И вдруг перед траншеей плеснуло пламенем, грохнул разрыв. Скворцова отшвырнуло, ударило о стенку, и он потерял сознание, сполз на дно траншеи.
Очнулся от того, что в рот совали горлышко фляги, оно стучало о зубы, вода стекала по подбородку. Скворцов сделал несколько глотков. Хотел спросить, что случилось, – голоса не было, глотка как закупорена. Он надсадно закашлялся, и с кашлем будто выскочила эта пробка.
– Что?
– Ничего, контузило маленько, товарищ лейтенант. А так обошлось…
Из туманной пелены проступало лицо отвечавшего. Лобода? Верно, сержант Лобода, за ним – еще лица, смутные, не разобрать. Значит, контузило. Скомандовал: «Огонь!» – и огонь вспыхнул перед траншеей, – что за нелепая мысль?
Наверху разрывы, стрельба. Как с немцами? Надо отбивать атаку. Уши болели, в темени тоже покалывала боль. Тошнило. В теле вялость, слабость. Вырвало бы – и полегчало, как тогда, когда наглотался дыму в загоревшейся канцелярии. Но рвоты нет, есть только тошнота.
– Помоги, – сказал он Лободе и стал подыматься.

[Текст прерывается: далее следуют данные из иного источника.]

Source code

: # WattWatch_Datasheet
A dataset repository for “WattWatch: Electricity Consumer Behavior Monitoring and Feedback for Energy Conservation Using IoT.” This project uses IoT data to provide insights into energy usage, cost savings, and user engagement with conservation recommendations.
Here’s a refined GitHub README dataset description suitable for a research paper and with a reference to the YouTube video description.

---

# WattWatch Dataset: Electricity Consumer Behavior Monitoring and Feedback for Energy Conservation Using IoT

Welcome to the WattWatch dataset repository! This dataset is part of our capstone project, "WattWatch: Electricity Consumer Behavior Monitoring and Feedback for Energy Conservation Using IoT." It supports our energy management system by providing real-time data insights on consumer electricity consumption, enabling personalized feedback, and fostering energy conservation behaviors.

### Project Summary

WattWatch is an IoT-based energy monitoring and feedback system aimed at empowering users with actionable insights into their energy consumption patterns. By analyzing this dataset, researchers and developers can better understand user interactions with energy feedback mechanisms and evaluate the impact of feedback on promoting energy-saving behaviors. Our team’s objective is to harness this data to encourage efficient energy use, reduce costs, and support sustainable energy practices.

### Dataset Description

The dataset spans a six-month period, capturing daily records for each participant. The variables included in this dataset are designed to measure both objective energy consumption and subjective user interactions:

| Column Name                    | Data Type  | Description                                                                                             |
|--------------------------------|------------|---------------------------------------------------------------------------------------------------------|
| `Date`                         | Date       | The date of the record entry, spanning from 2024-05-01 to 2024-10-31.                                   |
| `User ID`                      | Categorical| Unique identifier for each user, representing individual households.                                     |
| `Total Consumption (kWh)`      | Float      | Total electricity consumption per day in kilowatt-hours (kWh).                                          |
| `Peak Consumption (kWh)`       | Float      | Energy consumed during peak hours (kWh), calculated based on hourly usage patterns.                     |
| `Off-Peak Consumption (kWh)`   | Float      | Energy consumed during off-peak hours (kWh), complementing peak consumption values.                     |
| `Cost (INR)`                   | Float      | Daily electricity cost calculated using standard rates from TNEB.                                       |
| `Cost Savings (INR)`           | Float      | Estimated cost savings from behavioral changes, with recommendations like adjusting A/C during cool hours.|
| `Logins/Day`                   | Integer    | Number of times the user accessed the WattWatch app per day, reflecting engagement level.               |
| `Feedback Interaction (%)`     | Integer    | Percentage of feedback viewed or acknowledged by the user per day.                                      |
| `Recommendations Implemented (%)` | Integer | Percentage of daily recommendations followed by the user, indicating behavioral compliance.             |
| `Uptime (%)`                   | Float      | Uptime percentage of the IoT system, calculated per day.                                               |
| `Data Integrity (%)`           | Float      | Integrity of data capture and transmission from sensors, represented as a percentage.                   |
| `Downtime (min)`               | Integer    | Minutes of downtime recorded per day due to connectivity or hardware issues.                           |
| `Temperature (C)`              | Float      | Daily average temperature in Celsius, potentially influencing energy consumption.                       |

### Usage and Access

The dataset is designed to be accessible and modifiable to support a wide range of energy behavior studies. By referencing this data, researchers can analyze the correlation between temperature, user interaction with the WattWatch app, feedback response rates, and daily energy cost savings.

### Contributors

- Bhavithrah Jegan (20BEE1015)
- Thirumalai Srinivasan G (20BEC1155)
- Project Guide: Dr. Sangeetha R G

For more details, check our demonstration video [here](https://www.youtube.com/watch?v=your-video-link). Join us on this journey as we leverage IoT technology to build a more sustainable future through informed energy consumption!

Голова закружилась, все поплыло перед глазами. Привалившись спиной к стене, отдышался. Оттолкнул руку Лободы, поддерживавшего его за плечо. Выдохнул:
– Все по местам! Со мной – в норме…
Лобода подал ему автомат, Скворцов отвел затвор:
– Порядок! Спасибо, Павло.
Рассосались по окопам, кроме Белянкина: политрук не уходит, одной рукой стреляет из автомата, левая на перевязи, и поглядывает на него. Стреляй, политрук, а глядеть на меня нечего, я не красна девица. Со мной все будет в норме.
Скворцов отхаркался, сплюнул. Точно, ему лучше. Словно от сырой траншейной стены, как от матери-земли, силенка входила в спину, растекалась к рукам и ногам. Или это он внушал себе?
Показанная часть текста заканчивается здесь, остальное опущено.